Random/Generations
at the Minerva Theatre, Chichester
26th May, 2018
“Why can’t she cook?”
These two plays are by debbie tucker green in lower case, as she insists on styling herself. It’s a brave move for the Minerva theatre to present them to middle class, predominantly white theatre goers.
Even before the play has begun, the choir envelops us sings. We witness even when we aren’t watching. The choir focuses our attention with a lament to the dead. The roll call of names speaks of the shared experience of communal grief; the outward manifestation of loss as well as the celebration of a life. “Another leaves us, another has gone”

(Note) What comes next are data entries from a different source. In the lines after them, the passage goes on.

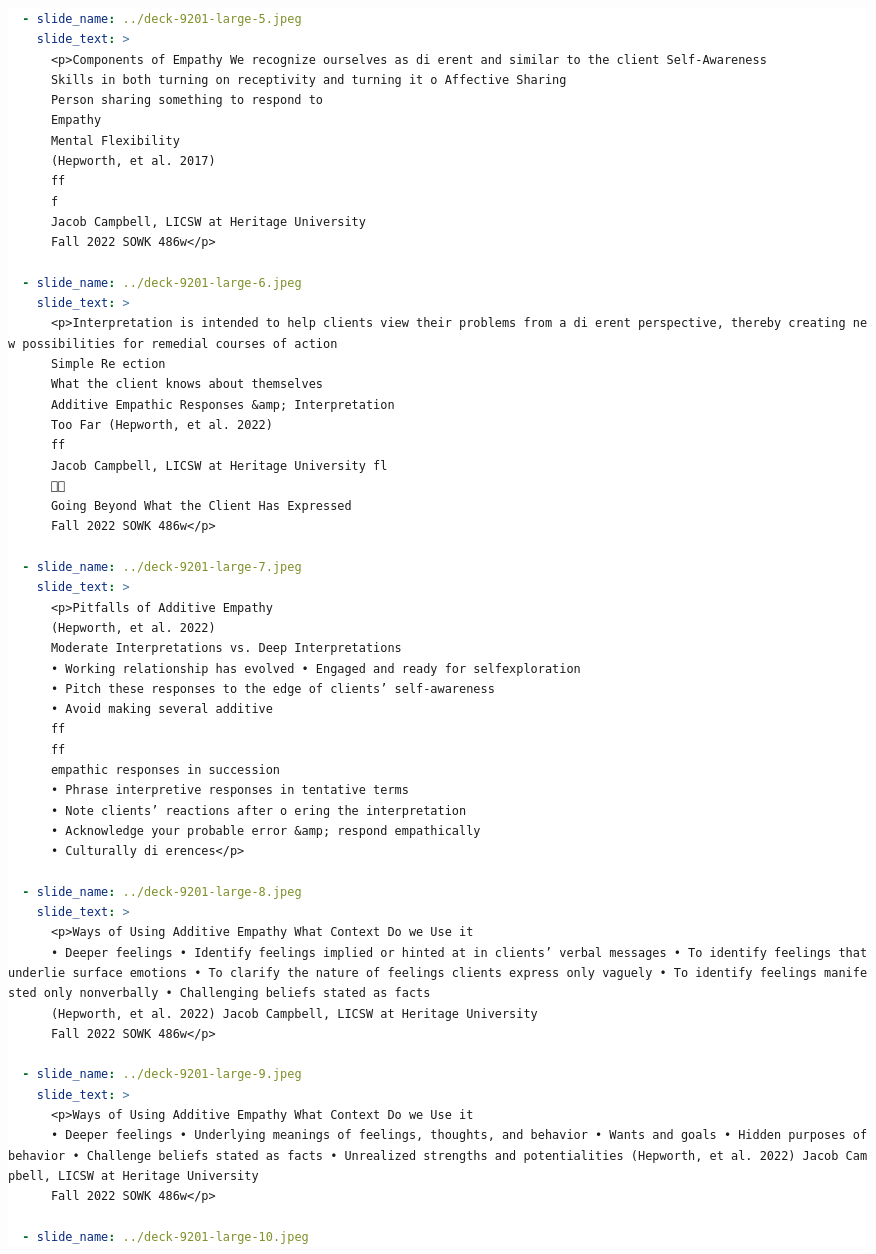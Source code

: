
 ```yaml
  - slide_name: ../deck-9201-large-5.jpeg
    slide_text: >
      <p>Components of Empathy We recognize ourselves as di erent and similar to the client Self-Awareness
      Skills in both turning on receptivity and turning it o Affective Sharing
      Person sharing something to respond to
      Empathy
      Mental Flexibility
      (Hepworth, et al. 2017)
      ff
      f
      Jacob Campbell, LICSW at Heritage University
      Fall 2022 SOWK 486w</p>
      
  - slide_name: ../deck-9201-large-6.jpeg
    slide_text: >
      <p>Interpretation is intended to help clients view their problems from a di erent perspective, thereby creating new possibilities for remedial courses of action
      Simple Re ection
      What the client knows about themselves
      Additive Empathic Responses &amp; Interpretation
      Too Far (Hepworth, et al. 2022)
      ff
      Jacob Campbell, LICSW at Heritage University fl
      􀝻􀳾
      Going Beyond What the Client Has Expressed
      Fall 2022 SOWK 486w</p>
      
  - slide_name: ../deck-9201-large-7.jpeg
    slide_text: >
      <p>Pitfalls of Additive Empathy
      (Hepworth, et al. 2022)
      Moderate Interpretations vs. Deep Interpretations
      • Working relationship has evolved • Engaged and ready for selfexploration
      • Pitch these responses to the edge of clients’ self-awareness
      • Avoid making several additive
      ff
      ff
      empathic responses in succession
      • Phrase interpretive responses in tentative terms
      • Note clients’ reactions after o ering the interpretation
      • Acknowledge your probable error &amp; respond empathically
      • Culturally di erences</p>
      
  - slide_name: ../deck-9201-large-8.jpeg
    slide_text: >
      <p>Ways of Using Additive Empathy What Context Do we Use it
      • Deeper feelings • Identify feelings implied or hinted at in clients’ verbal messages • To identify feelings that underlie surface emotions • To clarify the nature of feelings clients express only vaguely • To identify feelings manifested only nonverbally • Challenging beliefs stated as facts
      (Hepworth, et al. 2022) Jacob Campbell, LICSW at Heritage University
      Fall 2022 SOWK 486w</p>
      
  - slide_name: ../deck-9201-large-9.jpeg
    slide_text: >
      <p>Ways of Using Additive Empathy What Context Do we Use it
      • Deeper feelings • Underlying meanings of feelings, thoughts, and behavior • Wants and goals • Hidden purposes of behavior • Challenge beliefs stated as facts • Unrealized strengths and potentialities (Hepworth, et al. 2022) Jacob Campbell, LICSW at Heritage University
      Fall 2022 SOWK 486w</p>
      
  - slide_name: ../deck-9201-large-10.jpeg
```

Once the stage is set, the lyrical and haunting dialogue is delivered sparely and recycled, rhythmically, sometimes with a different emphasis. The repeated words become imbued with new meaning and the pauses in-between speak their own language. From the start, smell of the communal cooking of a meal in a South African kitchen is both unifying and dividing. We enjoy the flirtatious dance of a granddaughter and her suitor. The memories it evokes as her parents and grandparents recall their own courtship. Eventually only the grandparents are left, with the choir singing softly. Death has taken the rest. “I miss them”, says the grandfather. Each time, a member of the family leaves the stage – an imprint or an echo stays behind. The leaving is never explained, never addressed, and never mourned. Tucker Green is asking why we won’t just talk about it. What “it” is becomes inferred as we speculate.
Laurietta Essien is the final family member to leave, and when she does, we notice Okon Jones and Cleo Sylvestre have collected all the dying and disappearances that has come before, and let the final scene be a eulogy.
Clever as the play is, the inferred devastation of Aids in Africa depends almost entirely on the singing of a South African choir to make it moving.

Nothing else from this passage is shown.